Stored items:
================================
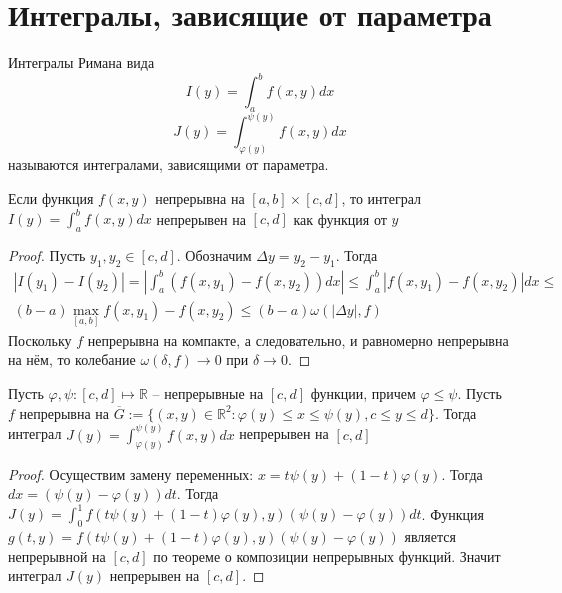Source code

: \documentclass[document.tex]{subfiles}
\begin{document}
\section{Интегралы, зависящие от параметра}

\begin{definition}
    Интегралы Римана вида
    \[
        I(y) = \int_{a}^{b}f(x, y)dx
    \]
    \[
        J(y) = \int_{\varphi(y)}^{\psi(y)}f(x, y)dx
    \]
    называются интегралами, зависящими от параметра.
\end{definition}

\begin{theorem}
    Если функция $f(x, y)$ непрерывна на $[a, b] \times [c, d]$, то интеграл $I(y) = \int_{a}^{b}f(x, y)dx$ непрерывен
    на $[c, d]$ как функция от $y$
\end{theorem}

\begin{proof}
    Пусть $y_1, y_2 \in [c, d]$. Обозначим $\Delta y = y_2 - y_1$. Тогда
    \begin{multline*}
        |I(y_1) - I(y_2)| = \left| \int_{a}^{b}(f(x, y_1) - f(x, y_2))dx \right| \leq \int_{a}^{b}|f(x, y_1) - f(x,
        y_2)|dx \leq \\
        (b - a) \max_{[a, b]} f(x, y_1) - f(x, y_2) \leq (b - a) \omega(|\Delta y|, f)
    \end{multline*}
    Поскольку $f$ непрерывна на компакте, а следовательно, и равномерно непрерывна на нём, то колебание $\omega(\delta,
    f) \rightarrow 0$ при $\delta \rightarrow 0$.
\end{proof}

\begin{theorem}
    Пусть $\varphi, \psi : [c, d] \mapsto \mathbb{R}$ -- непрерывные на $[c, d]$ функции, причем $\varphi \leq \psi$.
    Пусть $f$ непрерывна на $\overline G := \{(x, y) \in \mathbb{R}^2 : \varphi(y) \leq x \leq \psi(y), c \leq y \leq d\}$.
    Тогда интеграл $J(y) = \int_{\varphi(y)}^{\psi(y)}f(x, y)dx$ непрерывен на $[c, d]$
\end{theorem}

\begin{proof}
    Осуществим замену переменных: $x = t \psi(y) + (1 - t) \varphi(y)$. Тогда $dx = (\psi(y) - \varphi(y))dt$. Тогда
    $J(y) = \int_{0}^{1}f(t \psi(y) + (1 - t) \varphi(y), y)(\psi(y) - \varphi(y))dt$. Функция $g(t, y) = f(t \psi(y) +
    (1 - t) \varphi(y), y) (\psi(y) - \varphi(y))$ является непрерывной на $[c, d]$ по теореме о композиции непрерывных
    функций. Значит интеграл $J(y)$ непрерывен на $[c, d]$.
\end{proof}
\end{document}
================================
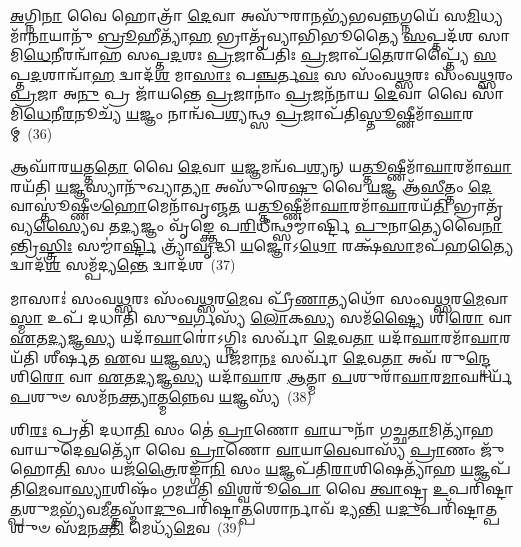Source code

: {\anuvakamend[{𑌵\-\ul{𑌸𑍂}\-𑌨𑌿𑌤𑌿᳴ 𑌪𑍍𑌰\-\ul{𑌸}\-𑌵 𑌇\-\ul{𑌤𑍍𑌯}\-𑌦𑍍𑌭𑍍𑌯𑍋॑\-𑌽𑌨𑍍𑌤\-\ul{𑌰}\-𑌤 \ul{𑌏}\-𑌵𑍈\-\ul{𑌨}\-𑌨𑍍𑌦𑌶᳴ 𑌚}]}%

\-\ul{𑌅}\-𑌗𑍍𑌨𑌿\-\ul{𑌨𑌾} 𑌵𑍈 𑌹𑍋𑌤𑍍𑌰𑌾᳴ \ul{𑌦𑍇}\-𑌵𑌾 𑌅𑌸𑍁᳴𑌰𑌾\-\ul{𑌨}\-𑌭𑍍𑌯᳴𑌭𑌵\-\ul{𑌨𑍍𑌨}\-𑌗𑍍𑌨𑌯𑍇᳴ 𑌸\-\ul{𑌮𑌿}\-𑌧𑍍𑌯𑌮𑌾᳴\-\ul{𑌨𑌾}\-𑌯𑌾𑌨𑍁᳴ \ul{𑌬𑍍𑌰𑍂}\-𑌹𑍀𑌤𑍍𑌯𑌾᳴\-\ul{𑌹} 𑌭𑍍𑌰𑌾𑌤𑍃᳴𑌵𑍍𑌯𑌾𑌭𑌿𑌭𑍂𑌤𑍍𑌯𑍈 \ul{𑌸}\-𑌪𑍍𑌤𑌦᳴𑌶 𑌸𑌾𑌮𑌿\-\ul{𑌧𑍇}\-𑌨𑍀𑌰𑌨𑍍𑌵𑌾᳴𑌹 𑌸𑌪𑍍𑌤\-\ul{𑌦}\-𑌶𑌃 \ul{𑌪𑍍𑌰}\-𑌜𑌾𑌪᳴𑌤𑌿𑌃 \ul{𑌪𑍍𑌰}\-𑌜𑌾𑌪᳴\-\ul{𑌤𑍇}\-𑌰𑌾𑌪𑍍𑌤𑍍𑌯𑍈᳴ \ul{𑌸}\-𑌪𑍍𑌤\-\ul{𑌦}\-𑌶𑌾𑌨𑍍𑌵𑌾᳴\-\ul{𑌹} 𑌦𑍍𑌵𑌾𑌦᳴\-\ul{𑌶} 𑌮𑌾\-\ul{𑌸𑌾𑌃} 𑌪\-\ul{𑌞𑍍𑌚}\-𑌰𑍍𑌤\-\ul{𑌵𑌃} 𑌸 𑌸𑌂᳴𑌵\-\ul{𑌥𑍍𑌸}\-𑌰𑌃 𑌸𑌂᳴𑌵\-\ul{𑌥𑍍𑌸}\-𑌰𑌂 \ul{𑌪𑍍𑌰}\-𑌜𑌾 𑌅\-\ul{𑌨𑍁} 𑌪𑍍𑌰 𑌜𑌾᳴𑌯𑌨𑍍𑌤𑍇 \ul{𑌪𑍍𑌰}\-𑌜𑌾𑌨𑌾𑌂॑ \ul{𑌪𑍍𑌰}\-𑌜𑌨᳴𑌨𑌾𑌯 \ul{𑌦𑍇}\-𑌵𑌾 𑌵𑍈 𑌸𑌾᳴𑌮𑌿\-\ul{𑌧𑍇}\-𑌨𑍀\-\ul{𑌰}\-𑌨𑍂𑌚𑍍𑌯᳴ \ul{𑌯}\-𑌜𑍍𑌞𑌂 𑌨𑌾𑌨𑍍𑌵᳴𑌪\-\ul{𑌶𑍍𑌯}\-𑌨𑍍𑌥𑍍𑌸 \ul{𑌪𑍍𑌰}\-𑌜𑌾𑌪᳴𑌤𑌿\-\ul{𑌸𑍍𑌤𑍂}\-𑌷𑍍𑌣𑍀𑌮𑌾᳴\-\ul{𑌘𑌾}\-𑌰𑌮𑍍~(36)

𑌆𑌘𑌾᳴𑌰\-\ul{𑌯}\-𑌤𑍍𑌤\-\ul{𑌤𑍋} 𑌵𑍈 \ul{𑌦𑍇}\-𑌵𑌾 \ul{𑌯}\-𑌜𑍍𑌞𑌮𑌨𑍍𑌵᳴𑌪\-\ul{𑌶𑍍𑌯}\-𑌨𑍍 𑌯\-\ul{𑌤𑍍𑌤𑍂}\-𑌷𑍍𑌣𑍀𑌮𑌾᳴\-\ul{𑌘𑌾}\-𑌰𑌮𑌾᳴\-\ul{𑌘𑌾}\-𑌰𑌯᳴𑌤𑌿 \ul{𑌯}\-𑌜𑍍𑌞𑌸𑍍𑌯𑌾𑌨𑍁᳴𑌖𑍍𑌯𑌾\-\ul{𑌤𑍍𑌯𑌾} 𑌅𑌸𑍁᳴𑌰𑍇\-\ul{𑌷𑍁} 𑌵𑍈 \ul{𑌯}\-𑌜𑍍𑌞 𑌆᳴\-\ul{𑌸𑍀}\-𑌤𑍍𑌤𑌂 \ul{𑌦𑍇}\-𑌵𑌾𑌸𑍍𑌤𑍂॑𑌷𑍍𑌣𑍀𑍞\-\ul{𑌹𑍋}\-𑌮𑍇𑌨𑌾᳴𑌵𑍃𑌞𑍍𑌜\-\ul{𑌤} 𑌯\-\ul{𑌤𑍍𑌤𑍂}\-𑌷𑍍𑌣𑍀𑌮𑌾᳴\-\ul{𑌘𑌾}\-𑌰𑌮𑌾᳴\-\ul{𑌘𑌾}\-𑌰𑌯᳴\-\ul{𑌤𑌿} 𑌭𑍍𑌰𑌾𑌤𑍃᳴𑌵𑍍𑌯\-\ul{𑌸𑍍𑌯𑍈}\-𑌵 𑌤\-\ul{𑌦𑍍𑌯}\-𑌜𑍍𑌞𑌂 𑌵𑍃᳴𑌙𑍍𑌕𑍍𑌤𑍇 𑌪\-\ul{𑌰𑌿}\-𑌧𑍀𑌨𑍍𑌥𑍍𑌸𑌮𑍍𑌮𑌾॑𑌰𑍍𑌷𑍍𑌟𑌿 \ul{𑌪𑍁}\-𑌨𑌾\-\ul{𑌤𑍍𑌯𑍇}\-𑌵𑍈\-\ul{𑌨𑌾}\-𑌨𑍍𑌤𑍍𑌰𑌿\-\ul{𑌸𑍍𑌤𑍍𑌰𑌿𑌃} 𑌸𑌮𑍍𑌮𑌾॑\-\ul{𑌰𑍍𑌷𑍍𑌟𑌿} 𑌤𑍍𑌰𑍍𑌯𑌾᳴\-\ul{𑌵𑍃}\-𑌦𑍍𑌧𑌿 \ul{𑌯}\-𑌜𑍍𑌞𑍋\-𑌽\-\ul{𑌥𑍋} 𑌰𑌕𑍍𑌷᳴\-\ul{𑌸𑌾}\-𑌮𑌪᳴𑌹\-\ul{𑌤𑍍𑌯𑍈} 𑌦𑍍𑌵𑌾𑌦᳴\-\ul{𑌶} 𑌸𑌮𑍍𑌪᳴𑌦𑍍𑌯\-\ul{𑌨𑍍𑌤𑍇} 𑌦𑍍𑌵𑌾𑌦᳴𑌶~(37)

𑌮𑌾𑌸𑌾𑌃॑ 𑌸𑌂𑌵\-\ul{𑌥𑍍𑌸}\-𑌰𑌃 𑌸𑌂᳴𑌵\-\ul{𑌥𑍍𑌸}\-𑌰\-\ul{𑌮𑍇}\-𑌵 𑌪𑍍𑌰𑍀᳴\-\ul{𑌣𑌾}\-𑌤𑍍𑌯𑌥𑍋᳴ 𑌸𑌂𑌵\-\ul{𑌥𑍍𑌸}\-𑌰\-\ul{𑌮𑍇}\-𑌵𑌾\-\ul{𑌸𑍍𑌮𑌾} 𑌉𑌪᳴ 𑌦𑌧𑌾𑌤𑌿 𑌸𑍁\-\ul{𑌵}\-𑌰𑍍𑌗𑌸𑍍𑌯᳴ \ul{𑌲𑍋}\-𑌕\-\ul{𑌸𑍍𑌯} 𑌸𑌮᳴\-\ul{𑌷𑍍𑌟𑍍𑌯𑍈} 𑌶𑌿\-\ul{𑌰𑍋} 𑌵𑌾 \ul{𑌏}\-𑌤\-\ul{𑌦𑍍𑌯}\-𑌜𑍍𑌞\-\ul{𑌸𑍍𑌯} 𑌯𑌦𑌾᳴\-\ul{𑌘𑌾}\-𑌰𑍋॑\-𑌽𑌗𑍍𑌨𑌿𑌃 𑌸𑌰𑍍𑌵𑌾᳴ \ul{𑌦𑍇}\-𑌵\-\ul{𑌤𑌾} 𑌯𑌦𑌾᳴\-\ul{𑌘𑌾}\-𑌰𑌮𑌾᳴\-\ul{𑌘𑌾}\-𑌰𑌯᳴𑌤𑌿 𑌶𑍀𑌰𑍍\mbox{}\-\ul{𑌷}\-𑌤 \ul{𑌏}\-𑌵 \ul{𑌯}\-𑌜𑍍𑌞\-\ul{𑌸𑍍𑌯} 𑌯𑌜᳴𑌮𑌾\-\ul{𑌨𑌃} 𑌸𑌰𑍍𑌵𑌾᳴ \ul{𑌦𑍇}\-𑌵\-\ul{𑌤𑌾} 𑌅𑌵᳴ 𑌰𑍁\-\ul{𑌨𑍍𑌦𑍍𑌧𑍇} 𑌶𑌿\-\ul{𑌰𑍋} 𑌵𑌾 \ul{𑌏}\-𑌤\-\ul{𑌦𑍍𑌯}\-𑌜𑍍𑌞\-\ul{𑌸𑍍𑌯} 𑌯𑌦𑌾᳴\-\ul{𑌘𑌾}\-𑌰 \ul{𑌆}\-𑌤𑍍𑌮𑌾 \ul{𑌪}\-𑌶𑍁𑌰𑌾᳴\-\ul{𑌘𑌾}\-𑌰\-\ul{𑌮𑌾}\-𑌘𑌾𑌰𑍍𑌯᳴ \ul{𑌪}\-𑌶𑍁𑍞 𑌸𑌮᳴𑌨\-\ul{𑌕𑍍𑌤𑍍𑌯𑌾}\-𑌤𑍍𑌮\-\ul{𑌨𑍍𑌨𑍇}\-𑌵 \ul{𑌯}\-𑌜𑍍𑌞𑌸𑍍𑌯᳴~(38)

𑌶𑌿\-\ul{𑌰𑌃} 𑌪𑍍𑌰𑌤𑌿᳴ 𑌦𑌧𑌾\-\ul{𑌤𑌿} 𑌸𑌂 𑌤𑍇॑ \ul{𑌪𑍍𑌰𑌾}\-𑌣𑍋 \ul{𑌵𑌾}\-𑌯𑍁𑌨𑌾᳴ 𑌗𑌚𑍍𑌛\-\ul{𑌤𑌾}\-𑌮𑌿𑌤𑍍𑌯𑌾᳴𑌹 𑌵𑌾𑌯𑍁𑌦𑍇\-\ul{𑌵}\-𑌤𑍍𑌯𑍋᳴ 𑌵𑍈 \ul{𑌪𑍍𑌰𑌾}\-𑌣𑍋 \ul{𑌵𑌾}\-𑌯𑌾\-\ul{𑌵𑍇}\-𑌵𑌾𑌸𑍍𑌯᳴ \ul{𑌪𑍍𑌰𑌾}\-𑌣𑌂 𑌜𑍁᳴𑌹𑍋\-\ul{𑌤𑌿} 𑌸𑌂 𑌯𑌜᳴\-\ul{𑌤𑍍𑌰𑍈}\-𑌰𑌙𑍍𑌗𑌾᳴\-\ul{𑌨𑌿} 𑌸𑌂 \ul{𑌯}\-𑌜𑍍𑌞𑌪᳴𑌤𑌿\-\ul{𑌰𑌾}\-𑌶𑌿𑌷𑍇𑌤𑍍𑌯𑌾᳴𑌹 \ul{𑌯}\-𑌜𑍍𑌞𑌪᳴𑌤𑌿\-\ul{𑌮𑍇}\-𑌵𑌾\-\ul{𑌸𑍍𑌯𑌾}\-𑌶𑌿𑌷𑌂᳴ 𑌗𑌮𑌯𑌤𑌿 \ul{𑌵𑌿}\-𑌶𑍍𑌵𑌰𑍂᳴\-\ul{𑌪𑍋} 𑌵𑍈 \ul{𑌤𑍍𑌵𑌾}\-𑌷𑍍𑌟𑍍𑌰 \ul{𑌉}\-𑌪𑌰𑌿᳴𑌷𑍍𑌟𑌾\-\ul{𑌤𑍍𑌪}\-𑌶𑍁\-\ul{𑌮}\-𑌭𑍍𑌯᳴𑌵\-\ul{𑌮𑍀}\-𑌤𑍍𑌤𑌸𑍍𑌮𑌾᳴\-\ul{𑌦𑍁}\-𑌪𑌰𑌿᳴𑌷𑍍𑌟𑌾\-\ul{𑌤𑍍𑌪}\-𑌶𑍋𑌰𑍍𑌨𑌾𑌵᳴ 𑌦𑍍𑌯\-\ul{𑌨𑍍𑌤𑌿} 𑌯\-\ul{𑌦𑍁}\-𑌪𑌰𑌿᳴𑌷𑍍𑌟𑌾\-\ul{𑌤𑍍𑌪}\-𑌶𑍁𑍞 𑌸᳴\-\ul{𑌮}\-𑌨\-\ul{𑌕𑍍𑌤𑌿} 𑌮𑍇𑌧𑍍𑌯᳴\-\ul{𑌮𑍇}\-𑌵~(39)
================================
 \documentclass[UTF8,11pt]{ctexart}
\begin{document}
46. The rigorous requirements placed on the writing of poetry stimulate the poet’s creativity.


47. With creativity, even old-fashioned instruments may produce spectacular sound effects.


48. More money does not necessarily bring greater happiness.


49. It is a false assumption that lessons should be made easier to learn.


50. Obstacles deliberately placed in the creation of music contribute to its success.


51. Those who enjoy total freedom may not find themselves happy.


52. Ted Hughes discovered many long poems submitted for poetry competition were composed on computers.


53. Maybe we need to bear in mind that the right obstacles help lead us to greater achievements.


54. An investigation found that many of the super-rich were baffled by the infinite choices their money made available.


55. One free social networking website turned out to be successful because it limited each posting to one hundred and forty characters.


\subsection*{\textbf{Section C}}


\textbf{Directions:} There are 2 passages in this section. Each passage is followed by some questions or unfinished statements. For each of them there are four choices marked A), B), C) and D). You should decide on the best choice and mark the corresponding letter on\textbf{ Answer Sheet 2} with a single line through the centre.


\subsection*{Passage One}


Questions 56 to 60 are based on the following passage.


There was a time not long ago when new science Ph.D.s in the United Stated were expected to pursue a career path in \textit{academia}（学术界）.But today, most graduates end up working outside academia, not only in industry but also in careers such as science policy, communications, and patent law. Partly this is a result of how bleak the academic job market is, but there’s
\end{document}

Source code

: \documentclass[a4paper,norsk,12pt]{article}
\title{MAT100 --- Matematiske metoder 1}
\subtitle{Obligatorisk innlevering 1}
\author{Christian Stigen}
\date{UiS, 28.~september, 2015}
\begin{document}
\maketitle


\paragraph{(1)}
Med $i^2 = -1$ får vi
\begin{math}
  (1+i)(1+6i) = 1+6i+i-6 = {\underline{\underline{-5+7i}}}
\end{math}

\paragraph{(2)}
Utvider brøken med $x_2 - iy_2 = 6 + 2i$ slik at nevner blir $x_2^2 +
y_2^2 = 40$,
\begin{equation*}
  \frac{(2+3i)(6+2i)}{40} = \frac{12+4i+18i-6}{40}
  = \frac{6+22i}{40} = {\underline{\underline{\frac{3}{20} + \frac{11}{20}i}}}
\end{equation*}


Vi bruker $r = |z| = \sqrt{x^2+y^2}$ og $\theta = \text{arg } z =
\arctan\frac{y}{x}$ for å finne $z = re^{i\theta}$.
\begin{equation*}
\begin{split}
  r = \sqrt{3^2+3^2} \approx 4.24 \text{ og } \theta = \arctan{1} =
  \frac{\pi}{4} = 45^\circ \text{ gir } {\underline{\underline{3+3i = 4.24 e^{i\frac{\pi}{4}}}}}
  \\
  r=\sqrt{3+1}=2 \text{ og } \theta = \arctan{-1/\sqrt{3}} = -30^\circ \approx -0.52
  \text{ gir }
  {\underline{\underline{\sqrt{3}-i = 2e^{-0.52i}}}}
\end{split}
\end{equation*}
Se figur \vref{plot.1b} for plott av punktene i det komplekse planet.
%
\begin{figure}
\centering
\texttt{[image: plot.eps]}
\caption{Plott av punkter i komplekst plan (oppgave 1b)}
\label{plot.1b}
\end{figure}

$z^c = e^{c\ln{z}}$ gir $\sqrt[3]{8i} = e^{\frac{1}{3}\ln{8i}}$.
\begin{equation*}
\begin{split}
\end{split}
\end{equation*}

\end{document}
================================
YOUR ASSIGNMENT:
Every line in the data above that includes the word "circ" should be copied.

FINAL ANSWER:
  \frac{\pi}{4} = 45^\circ \text{ gir } {\underline{\underline{3+3i = 4.24 e^{i\frac{\pi}{4}}}}}
  r=\sqrt{3+1}=2 \text{ og } \theta = \arctan{-1/\sqrt{3}} = -30^\circ \approx -0.52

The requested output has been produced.